Virus replication is contained by cellular immune responses during the first days following infection. The magnitude of that cellular response is modified by prechallenge vaccine-elicited cellular immune responses. However, the findings in the present study suggest that the comparable viral antigen load in all cohorts of vaccinated monkeys during the primary infection was associated with comparable functional repertoires of the cellular immune responses generated in response to the infection. These findings likely explain why no significant differences were observed between the different cohorts of vaccinated monkeys in the magnitudes and the functional profiles of their virus-specific CD8+ T cells following viral infection.

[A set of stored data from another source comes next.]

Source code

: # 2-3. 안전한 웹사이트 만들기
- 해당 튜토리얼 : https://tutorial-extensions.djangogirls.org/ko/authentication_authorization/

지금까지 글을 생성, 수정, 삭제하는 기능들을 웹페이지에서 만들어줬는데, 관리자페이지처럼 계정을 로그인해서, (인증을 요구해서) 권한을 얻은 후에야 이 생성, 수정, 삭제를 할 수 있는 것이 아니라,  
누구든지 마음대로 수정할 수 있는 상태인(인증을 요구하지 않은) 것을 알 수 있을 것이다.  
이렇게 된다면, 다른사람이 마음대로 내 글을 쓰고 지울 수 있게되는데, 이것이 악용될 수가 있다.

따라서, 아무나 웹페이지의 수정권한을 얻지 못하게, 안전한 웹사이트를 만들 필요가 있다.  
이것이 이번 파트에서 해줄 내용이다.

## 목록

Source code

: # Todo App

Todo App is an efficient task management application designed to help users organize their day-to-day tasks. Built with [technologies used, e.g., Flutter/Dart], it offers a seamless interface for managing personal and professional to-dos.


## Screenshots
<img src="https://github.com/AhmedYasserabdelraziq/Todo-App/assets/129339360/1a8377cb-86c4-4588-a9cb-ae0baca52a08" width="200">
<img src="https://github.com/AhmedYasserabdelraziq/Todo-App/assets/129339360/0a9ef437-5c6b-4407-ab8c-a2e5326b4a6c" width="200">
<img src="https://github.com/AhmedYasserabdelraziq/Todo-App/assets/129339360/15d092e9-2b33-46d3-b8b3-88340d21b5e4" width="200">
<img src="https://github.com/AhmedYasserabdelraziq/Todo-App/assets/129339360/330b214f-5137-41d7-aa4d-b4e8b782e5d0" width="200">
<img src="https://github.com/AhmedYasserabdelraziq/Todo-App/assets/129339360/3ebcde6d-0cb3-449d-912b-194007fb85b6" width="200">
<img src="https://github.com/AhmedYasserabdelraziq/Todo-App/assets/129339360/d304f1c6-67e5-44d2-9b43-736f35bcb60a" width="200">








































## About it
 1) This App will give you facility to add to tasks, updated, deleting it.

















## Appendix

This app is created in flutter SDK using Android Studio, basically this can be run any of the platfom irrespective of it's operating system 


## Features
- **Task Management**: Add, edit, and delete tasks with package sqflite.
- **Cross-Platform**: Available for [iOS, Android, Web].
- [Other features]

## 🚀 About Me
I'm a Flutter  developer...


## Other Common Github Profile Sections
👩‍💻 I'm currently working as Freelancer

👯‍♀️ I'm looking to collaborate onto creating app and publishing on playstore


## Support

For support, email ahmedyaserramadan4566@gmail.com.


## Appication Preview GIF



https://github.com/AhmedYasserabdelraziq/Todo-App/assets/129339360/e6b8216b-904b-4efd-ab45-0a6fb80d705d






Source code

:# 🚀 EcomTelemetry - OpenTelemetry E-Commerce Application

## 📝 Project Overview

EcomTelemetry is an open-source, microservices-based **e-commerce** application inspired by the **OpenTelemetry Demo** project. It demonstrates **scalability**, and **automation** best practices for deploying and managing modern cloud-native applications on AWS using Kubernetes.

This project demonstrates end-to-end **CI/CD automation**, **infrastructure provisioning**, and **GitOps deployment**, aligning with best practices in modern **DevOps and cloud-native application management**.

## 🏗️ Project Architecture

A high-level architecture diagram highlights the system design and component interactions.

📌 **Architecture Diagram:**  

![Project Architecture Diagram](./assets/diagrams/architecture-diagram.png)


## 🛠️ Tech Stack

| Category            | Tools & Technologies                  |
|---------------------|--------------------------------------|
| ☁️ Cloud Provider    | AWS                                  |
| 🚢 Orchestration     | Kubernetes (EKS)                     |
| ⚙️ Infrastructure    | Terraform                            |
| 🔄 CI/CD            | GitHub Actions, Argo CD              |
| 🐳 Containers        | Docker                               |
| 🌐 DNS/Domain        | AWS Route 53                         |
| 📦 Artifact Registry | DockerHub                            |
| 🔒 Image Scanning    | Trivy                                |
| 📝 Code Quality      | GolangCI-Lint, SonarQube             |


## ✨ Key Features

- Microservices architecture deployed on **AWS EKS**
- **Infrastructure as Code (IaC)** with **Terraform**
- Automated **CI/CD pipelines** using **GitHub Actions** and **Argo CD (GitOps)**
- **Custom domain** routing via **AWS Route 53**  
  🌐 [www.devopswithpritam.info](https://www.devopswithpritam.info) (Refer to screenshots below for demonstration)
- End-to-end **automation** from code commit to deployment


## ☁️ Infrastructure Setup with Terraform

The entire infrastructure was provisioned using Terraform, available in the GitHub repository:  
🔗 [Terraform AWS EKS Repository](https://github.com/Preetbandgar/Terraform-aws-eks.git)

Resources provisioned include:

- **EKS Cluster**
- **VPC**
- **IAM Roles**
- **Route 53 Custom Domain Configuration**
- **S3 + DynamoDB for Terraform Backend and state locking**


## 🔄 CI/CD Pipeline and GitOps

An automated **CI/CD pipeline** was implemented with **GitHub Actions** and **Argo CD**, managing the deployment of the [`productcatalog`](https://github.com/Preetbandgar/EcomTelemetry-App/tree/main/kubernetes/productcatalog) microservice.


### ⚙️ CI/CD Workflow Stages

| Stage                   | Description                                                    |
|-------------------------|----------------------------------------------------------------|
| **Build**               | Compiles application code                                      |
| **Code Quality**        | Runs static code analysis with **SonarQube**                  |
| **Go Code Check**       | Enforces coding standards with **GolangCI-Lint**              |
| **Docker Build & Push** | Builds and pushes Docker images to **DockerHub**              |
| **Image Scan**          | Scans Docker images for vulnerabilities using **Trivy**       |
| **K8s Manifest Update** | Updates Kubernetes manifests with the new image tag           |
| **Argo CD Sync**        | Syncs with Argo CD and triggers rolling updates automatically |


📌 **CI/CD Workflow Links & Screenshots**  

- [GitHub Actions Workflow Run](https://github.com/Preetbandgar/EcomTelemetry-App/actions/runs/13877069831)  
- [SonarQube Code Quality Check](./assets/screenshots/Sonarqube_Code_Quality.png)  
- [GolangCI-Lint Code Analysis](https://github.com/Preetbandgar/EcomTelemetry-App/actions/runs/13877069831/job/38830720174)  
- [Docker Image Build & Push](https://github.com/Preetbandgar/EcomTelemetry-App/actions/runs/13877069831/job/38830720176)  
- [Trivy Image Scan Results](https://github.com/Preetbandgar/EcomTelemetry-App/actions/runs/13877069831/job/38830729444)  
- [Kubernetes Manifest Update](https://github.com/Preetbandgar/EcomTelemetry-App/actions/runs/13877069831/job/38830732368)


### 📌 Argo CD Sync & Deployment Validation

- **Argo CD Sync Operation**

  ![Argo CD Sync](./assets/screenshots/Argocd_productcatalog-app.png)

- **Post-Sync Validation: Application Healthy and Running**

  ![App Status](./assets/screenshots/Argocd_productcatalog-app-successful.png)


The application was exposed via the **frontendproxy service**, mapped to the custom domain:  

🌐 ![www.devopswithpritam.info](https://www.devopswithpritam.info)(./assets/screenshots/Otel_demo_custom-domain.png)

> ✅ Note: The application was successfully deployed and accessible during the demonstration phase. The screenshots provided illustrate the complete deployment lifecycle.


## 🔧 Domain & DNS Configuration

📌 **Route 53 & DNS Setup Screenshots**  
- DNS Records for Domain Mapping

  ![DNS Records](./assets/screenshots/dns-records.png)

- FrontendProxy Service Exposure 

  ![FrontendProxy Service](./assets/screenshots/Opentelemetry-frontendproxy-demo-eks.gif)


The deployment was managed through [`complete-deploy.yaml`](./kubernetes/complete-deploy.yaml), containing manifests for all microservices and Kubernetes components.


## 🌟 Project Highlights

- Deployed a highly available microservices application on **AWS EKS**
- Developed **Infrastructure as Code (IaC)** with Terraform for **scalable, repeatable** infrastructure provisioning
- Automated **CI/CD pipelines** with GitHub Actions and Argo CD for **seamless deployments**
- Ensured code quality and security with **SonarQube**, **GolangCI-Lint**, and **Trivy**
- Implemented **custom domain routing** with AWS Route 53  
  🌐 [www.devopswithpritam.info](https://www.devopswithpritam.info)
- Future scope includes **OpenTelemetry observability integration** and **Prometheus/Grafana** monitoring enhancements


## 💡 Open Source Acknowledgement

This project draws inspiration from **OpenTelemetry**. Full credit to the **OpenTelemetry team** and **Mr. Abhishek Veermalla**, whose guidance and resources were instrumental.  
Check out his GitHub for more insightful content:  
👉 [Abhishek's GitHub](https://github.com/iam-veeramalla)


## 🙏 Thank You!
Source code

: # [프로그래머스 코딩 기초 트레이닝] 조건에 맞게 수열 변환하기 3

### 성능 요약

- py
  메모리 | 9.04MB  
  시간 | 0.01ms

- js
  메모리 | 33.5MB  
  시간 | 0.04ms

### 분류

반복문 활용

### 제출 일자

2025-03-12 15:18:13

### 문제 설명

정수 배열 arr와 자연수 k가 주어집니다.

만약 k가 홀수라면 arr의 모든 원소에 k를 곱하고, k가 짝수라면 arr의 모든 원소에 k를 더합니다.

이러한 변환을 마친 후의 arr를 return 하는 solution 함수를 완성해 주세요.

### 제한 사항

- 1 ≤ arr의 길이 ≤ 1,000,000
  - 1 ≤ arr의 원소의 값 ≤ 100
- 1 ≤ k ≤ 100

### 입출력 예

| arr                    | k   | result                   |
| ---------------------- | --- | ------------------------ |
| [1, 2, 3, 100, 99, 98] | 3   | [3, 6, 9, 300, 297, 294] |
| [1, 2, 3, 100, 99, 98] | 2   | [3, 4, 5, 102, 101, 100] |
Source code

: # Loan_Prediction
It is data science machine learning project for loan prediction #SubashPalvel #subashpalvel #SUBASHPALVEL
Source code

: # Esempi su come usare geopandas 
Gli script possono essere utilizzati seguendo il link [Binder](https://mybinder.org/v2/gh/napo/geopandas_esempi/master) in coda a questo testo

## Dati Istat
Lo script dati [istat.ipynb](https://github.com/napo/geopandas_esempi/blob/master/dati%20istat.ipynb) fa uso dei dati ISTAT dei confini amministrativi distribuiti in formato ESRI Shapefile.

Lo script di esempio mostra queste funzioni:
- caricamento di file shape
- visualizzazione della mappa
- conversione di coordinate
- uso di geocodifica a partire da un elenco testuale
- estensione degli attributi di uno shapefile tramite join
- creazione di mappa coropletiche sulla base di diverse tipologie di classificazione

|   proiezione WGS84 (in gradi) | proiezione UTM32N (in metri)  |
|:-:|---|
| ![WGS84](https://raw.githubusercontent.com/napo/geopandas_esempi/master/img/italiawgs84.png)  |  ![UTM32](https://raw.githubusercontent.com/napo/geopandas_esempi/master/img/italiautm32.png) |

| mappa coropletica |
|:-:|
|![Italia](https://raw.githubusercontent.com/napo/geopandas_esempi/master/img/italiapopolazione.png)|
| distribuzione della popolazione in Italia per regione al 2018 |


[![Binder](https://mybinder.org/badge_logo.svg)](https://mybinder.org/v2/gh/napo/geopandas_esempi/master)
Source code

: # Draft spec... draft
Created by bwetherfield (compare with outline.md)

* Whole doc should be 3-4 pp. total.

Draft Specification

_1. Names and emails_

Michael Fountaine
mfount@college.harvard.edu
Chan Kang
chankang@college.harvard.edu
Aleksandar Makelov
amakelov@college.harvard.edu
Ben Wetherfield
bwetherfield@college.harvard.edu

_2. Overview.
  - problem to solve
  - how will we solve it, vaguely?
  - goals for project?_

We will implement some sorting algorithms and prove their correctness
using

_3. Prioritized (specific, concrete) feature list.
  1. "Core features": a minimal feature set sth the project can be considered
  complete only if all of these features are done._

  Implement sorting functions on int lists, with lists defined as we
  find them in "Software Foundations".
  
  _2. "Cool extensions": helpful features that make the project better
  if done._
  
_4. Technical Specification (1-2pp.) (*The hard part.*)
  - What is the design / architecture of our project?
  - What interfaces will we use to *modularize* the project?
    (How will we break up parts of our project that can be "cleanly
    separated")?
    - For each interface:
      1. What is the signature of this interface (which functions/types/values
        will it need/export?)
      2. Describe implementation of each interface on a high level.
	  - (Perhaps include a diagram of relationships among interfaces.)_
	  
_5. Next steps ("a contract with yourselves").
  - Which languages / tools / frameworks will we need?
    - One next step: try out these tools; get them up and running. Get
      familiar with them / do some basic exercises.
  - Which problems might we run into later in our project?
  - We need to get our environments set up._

There are certainly important caveats that must be acknowledged when interpreting these findings. The available macaque challenge systems do not perfectly model HIV-1 infection in humans. More specifically, the CXCR4-tropic SHIV-89.6P used in these challenge studies causes a disease that is very different than that caused by CCR5-tropic strains of SIV and HIV-1. SHIV-89.6P preferentially infects CXCR4+ naïve CD4+ T cells, whereas SIVmac251 and HIV-1 mainly target activated memory CD4+ T cells. In macaque models, T-cell-based vaccines provide long-term protection against SHIV-89.6P. However, the same live recombinant vaccines only provide short-term control of viral replication after a SIVmac251 challenge. Moreover, the recent STEP human clinical trial suggests that the dramatic protection seen in the SHIV-89.6P macaque model may not correlate with clinical protection against HIV infection in humans. Nevertheless, the findings in the present study raise the possibility that differences in both the magnitude and quality of vaccine-elicited CD8+ T cells generated by different vaccine modalities may be of importance for controlling virus replication.